CREA releases latest stats, warns against further housing policy

It was a record-breaking month for Canadian real estate in March

CREA releases latest stats, warns against further housing policy
It was a record-breaking month for Canadian real estate in March.

The association says home sales over its Multiple Listings Service system increased by 1.1 per cent in March to top the previous monthly record set in April 2016.

Sales were up on a month-over-month basis in more than half of the local markets measured, led by Greater Vancouver and the nearby Fraser Valley region in B.C. as well as London, Ont., St. Thomas, Ont. and Montreal.

Compared with a year ago, sales were up 6.6 per cent as gains in the Greater Toronto Area led the way.

“The current strength in national home sales mainly speaks to what’s going on in and around Toronto,” said CREA President Andrew Peck. “Elsewhere, sales either remain slow or well below previous heights. All real estate is local, and REALTORS® remain your best source for information about sales and listings where you live or might like to in the future.”

The actual national average price for homes sold in March this year was $548,517, up 8.2 per cent from a year ago.

Excluding Greater Vancouver and Greater Toronto, the average price was $389,726.

With Toronto’s red hot housing market overshadowing the rest of the country, CREA took the opportunity to warn the government about the impact federal regulations – aimed at cooling Toronto’s market – could have on markets across the country.

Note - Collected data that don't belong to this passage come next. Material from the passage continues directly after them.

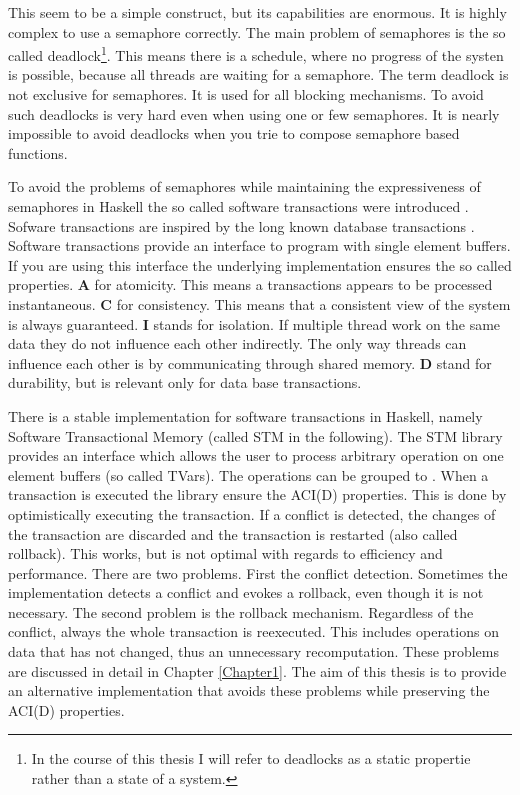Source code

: This seem to be a simple construct, but its capabilities are enormous. It is highly complex to use a semaphore correctly.
The main problem of semaphores is the so called deadlock\footnote{In the course of this thesis I will refer to deadlocks as a static propertie rather than a state of a system.}. 
This means there is a schedule, where no progress of the systen is possible, because all threads are waiting for a semaphore. The term deadlock is not exclusive for semaphores.
It is used for all blocking mechanisms. To avoid such deadlocks is very hard even when using one or few semaphores. 
It is nearly impossible to avoid deadlocks when you trie to compose semaphore based functions.

To avoid the problems of semaphores while maintaining the expressiveness of semaphores in Haskell the so called software transactions were introduced \parencite{STMBase}.
Sofware transactions are inspired by the long known database transactions \parencite{DBTrans}. Software transactions provide an interface to program with 
single element buffers. If you are using this interface the underlying implementation ensures the so called  properties. \textbf{A} for atomicity.
This means a transactions appears to be processed instantaneous. \textbf{C} for consistency. This means that a consistent view of the system is always guaranteed.
\textbf{I} stands for isolation. If multiple thread work on the same data they do not influence each other indirectly. The only way threads can influence each other 
is by communicating through shared memory.
\textbf{D} stand for durability, but is relevant only for data base transactions. 

There is a stable implementation for software transactions in Haskell, namely Software Transactional Memory (called STM in the following). The STM library provides 
an interface which allows the user to process arbitrary operation on one element buffers (so called TVars). The operations can be grouped to .
When a transaction is executed the library ensure the ACI(D) properties. This is done by optimistically executing the transaction.  
If a conflict is detected, the changes of the transaction are discarded and the transaction is restarted (also called rollback). 
This works, but is not optimal with regards to efficiency and performance. There are two problems. First the conflict detection. Sometimes the implementation detects 
a conflict and evokes a rollback, even though it is not necessary. The second problem is the rollback mechanism. Regardless of the conflict, always the whole transaction
is reexecuted. This includes operations on data that has not changed, thus an unnecessary recomputation. These problems are discussed in detail in Chapter \ref{Chapter1}. 
The aim of this thesis is to provide an alternative implementation that avoids these problems while preserving the ACI(D) properties.
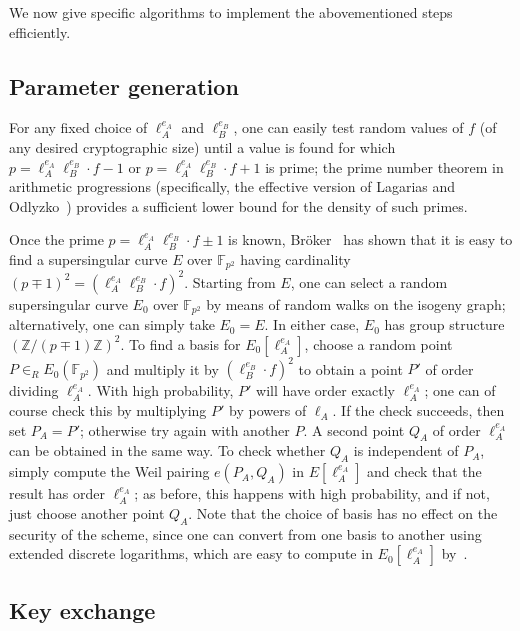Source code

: \documentclass[envcountsect,envcountsame,runningheads]{llncs}   %
\newcommand{\ZZ}{{\mathbb{Z}}}
\newcommand{\FF}{{\mathbb{F}}}
\begin{document}
We now give specific algorithms to implement the abovementioned steps
efficiently. 

\subsection{Parameter generation}\label{subsec:parameter}

For any fixed choice of $\ell_A^{e_A}$ and $\ell_B^{e_B}$, one can
easily test random values of $f$ (of any desired cryptographic size)
until a value is found for which $p=\ell_A^{e_A} \ell_B^{e_B}\cdot f -
1$ or $p=\ell_A^{e_A} \ell_B^{e_B}\cdot f + 1$ is prime; the prime
number theorem in arithmetic progressions (specifically, the effective
version of Lagarias and Odlyzko~\cite{lo}) provides a sufficient lower
bound for the density of such primes. 

Once the prime $p= \ell_A^{e_A} \ell_B^{e_B}\cdot f \pm 1$ is known,
Br\"oker~\cite{broker-ss} has shown that it is easy to find a
supersingular curve $E$ over $\FF_{p^2}$ having cardinality $(p\mp
1)^2 = (\ell_A^{e_A} \ell_B^{e_B}\cdot f)^2$. Starting from $E$, one
can select a random supersingular curve $E_0$ over $\FF_{p^2}$ by
means of random walks on the isogeny graph;
alternatively, one can simply take $E_0 = E$. In either case, $E_0$
has group structure $(\ZZ/(p\mp 1)\ZZ)^2$. To find a basis for
$E_0[\ell_A^{e_A}]$, choose a random point $P \in_R E_0(\FF_{p^2})$
and multiply it by $(\ell_B^{e_B}\cdot f)^2$ to obtain a point $P'$ of
order dividing $\ell_A^{e_A}$. With high probability, $P'$ will have
order exactly $\ell_A^{e_A}$; one can of course check this by
multiplying $P'$ by powers of $\ell_A$. If the check succeeds, then
set $P_A = P'$; otherwise try again with another $P$. A second point
$Q_A$ of order $\ell_A^{e_A}$ can be obtained in the same way.  To
check whether $Q_A$ is independent of $P_A$, simply compute the Weil
pairing $e(P_A,Q_A)$ in $E[\ell_A^{e_A}]$ and check that the result
has order $\ell_A^{e_A}$; as before, this happens with high
probability, and if not, just choose another point $Q_A$. Note that
the choice of basis has no effect on the security of the scheme, since
one can convert from one basis to another using extended discrete
logarithms, which are easy to compute in $E_0[\ell_A^{e_A}]$
by~\cite{teske-ph}.

\subsection{Key exchange}\label{subsec:kea}
\end{document}
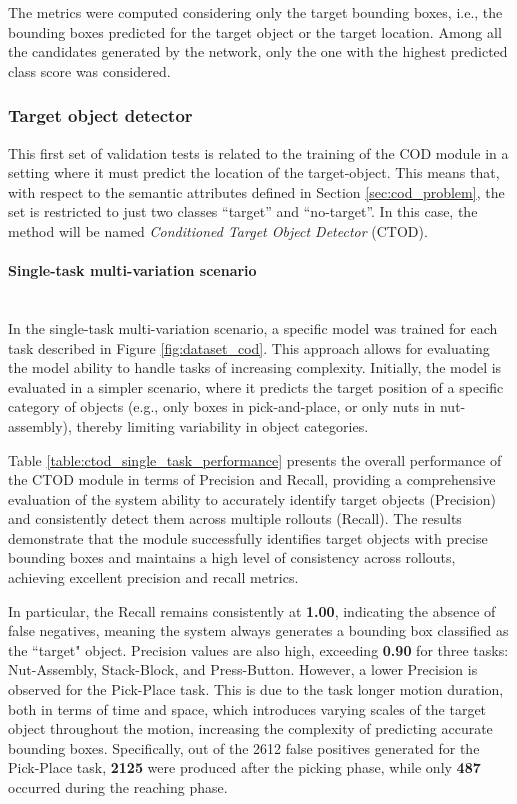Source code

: The metrics were computed considering only the target bounding boxes, i.e., the bounding boxes predicted for the target object or the target location. Among all the candidates generated by the network, only the one with the highest predicted class score was considered.


\subsubsection{Target object detector}
This first set of validation tests is related to the training of the COD module in a setting where it must predict the location of the target-object. This means that, with respect to the semantic attributes defined in Section \ref{sec:cod_problem}, the set is restricted to just two classes ``target'' and ``no-target''. In this case, the method will be named \textit{Conditioned Target Object Detector} (CTOD).
\label{sec:cod_tod}
\paragraph*{Single-task multi-variation scenario}\mbox{}\\
In the single-task multi-variation scenario, a specific model was trained for each task described in Figure \ref{fig:dataset_cod}. This approach allows for evaluating the model ability to handle tasks of increasing complexity. Initially, the model is evaluated in a simpler scenario, where it predicts the target position of a specific category of objects (e.g., only boxes in pick-and-place, or only nuts in nut-assembly), thereby limiting variability in object categories.

Table \ref{table:ctod_single_task_performance} presents the overall performance of the CTOD module in terms of Precision and Recall, providing a comprehensive evaluation of the system ability to accurately identify target objects (Precision) and consistently detect them across multiple rollouts (Recall). The results demonstrate that the module successfully identifies target objects with precise bounding boxes and maintains a high level of consistency across rollouts, achieving excellent precision and recall metrics. 

In particular, the Recall remains consistently at \textbf{1.00}, indicating the absence of false negatives, meaning the system always generates a bounding box classified as the ``target" object. Precision values are also high, exceeding \textbf{0.90} for three tasks: Nut-Assembly, Stack-Block, and Press-Button. However, a lower Precision is observed for the Pick-Place task. This is due to the task longer motion duration, both in terms of time and space, which introduces varying scales of the target object throughout the motion, increasing the complexity of predicting accurate bounding boxes. Specifically, out of the 2612 false positives generated for the Pick-Place task, \textbf{2125} were produced after the picking phase, while only \textbf{487} occurred during the reaching phase.

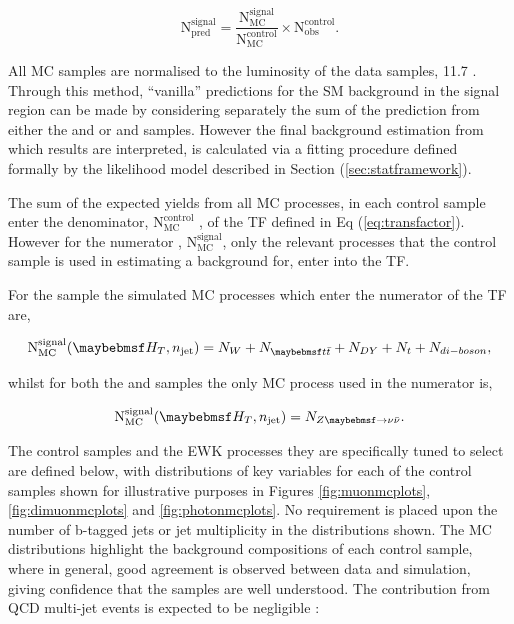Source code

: \begin{equation}
\label{eq:transfactor}
\text{N}_{\text{pred}}^{\text{signal}} = \frac{\text{N}_{\text{MC}}^{\text{signal}}}{ \text{N}_{\text{MC}}^{\text{control}}} \times  \text{N}_{\text{obs}}^{\text{control}}.
\end{equation}

All MC samples are normalised to the luminosity of the data samples, 11.7 \fb. Through this method, ``vanilla'' predictions for the \ac{SM} background in the signal region can be made by considering separately the sum of the prediction from either the \mupjets and \gpjets or \mupjets and \dimupjets samples. However the final background estimation from which results are interpreted, is calculated via a fitting procedure defined formally by the likelihood model described in Section (\ref{sec:statframework}). 

The sum of the expected yields from all MC processes, in each control sample enter the denominator, $\text{N}_{\text{MC}}^{\text{control}}$  , of the \ac{TF} defined in Eq (\ref{eq:transfactor}). However for the numerator , $\text{N}_{\text{MC}}^{\text{signal}}$, only the relevant processes that the control sample is used in estimating a background for, enter into the \ac{TF}.

For the \mupjets sample the simulated MC processes which enter the numerator of the \ac{TF} are,

\begin{equation} 
\text{N}_{\text{MC}}^{\text{signal}}(\theht,n_{\text{jet}}) = N_{W} + N_{\ttbar} + N_{DY} + N_{t} + N_{di-boson},
\end{equation}

whilst for both the \dimupjets and \gpjets samples the only MC process used in the numerator is,

\begin{equation} 
\text{N}_{\text{MC}}^{\text{signal}}(\theht,n_{\text{jet}}) = N_{\zinv}.
\end{equation}

The control samples and the \ac{EWK} processes they are specifically tuned to select are defined below, with distributions of key variables for each of the control samples shown for illustrative purposes in Figures \ref{fig:muonmcplots}, \ref{fig:dimuonmcplots} and \ref{fig:photonmcplots}. No requirement is placed upon the number of b-tagged jets or jet multiplicity in the distributions shown. The MC distributions highlight the background compositions of each control sample, where in general, good agreement is observed between data and simulation, giving confidence that the samples are well understood. The contribution from QCD multi-jet events is expected to be negligible :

“The latest Canadian housing market statistics suggest that the drum-tight housing market balance in Toronto and nearby cities stands in contrast to housing market trends elsewhere in Ontario and other provinces,” said Gregory Klump, CREA’s Chief Economist. “Because housing market balance varies by location, federal or provincial policy measures aimed at cooling demand in Toronto risk destabilizing housing markets elsewhere.”